Wayve’s AI Self-Driving System Is Here to Drive Like a Human and Take On Waymo and Tesla

As I arrive, he’s laying out an impressive lunch spread of salads and carved ham and huge blocks of good cheese. There are already 385 mouths to feed in London alone, and almost 450 staff in total now, including the new US headquarters and testing base Wayve has just opened in Sunnyvale, California—Its first public use of the Softbank cash. It might have flown under the radar until that headline-making funding round in May, but this startup started up in 2017, and like most overnight successes has been a long time in the making.

That investment was seen as a clear sign that self-driving cars are emerging from the “trough of disillusionment” so common in tech when hype has to translate into application. Some of the biggest and best-funded companies admitted that autonomy was the toughest problem they were working on. Too tough, in some cases: Among many others, Apple, Uber, and Volkswagen have abandoned AV programs in recent years.

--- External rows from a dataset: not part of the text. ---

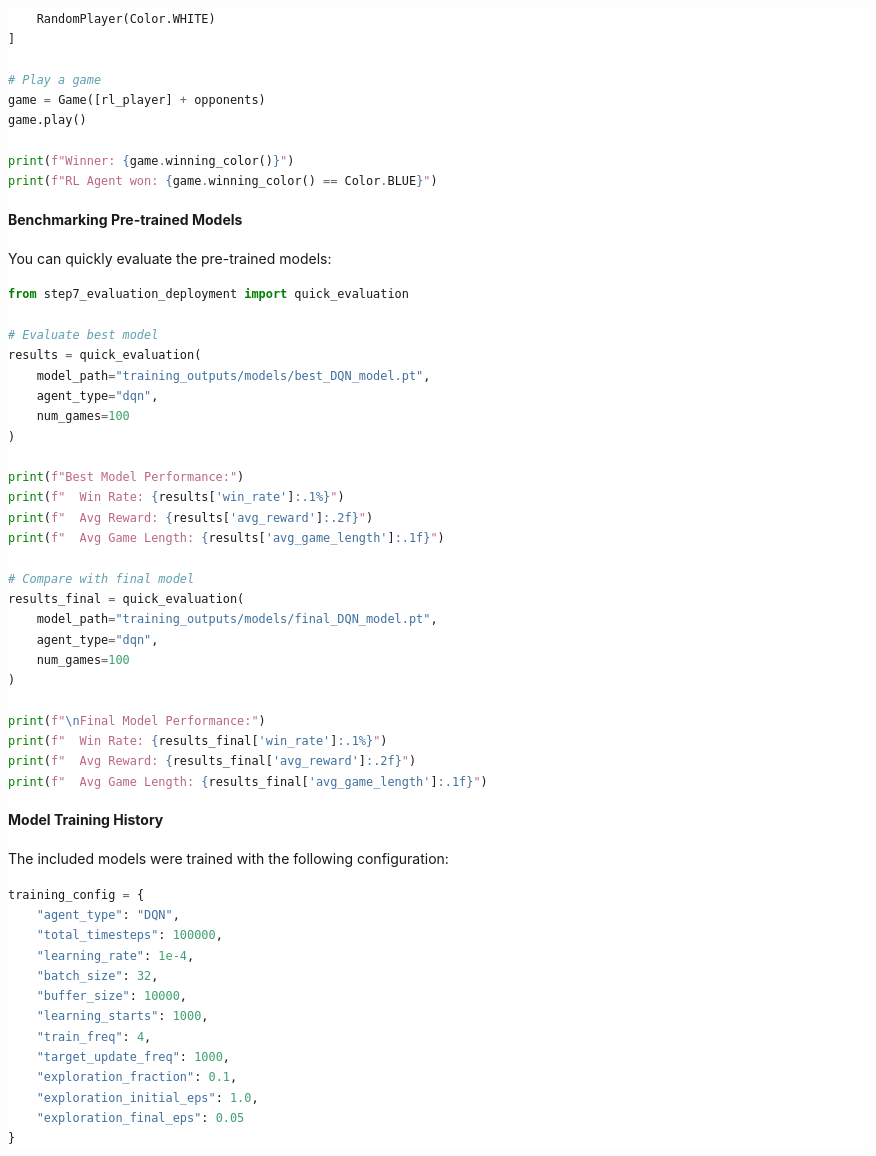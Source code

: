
 ```python
    RandomPlayer(Color.WHITE)
]

# Play a game
game = Game([rl_player] + opponents)
game.play()

print(f"Winner: {game.winning_color()}")
print(f"RL Agent won: {game.winning_color() == Color.BLUE}")
```

#### Benchmarking Pre-trained Models

You can quickly evaluate the pre-trained models:

```python
from step7_evaluation_deployment import quick_evaluation

# Evaluate best model
results = quick_evaluation(
    model_path="training_outputs/models/best_DQN_model.pt",
    agent_type="dqn",
    num_games=100
)

print(f"Best Model Performance:")
print(f"  Win Rate: {results['win_rate']:.1%}")
print(f"  Avg Reward: {results['avg_reward']:.2f}")
print(f"  Avg Game Length: {results['avg_game_length']:.1f}")

# Compare with final model
results_final = quick_evaluation(
    model_path="training_outputs/models/final_DQN_model.pt",
    agent_type="dqn", 
    num_games=100
)

print(f"\nFinal Model Performance:")
print(f"  Win Rate: {results_final['win_rate']:.1%}")
print(f"  Avg Reward: {results_final['avg_reward']:.2f}")
print(f"  Avg Game Length: {results_final['avg_game_length']:.1f}")
```

#### Model Training History

The included models were trained with the following configuration:

```python
training_config = {
    "agent_type": "DQN",
    "total_timesteps": 100000,
    "learning_rate": 1e-4,
    "batch_size": 32,
    "buffer_size": 10000,
    "learning_starts": 1000,
    "train_freq": 4,
    "target_update_freq": 1000,
    "exploration_fraction": 0.1,
    "exploration_initial_eps": 1.0,
    "exploration_final_eps": 0.05
}
```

“In 2017, when we started Wayve, we were at peak hype cycle for autonomous cars,” Kendall tells me. “Everyone was like, ‘Oh, this is a year away, and it’s going to be magical.’ But I could see that the technological approach that most were taking just wasn’t going to give us this future of intelligent machines that we all dream of. They thought of self-driving as an infrastructure and a hand-coded robotics problem. I thought of it as an AI problem.”